## Task directions
Below are records to give again exactly; omit each image they contain.

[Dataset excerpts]

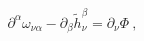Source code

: \begin{equation}
\partial ^{\alpha }\omega _{\nu \alpha }-\partial _{\beta }\tilde{h}_{\nu
}^{\beta }=\partial _{\nu }\Phi \ ,  \label{hh}
\end{equation}%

## Response to this exercise
Source code

: \begin{equation}
\partial ^{\alpha }\omega _{\nu \alpha }-\partial _{\beta }\tilde{h}_{\nu
}^{\beta }=\partial _{\nu }\Phi \ ,  \label{hh}
\end{equation}%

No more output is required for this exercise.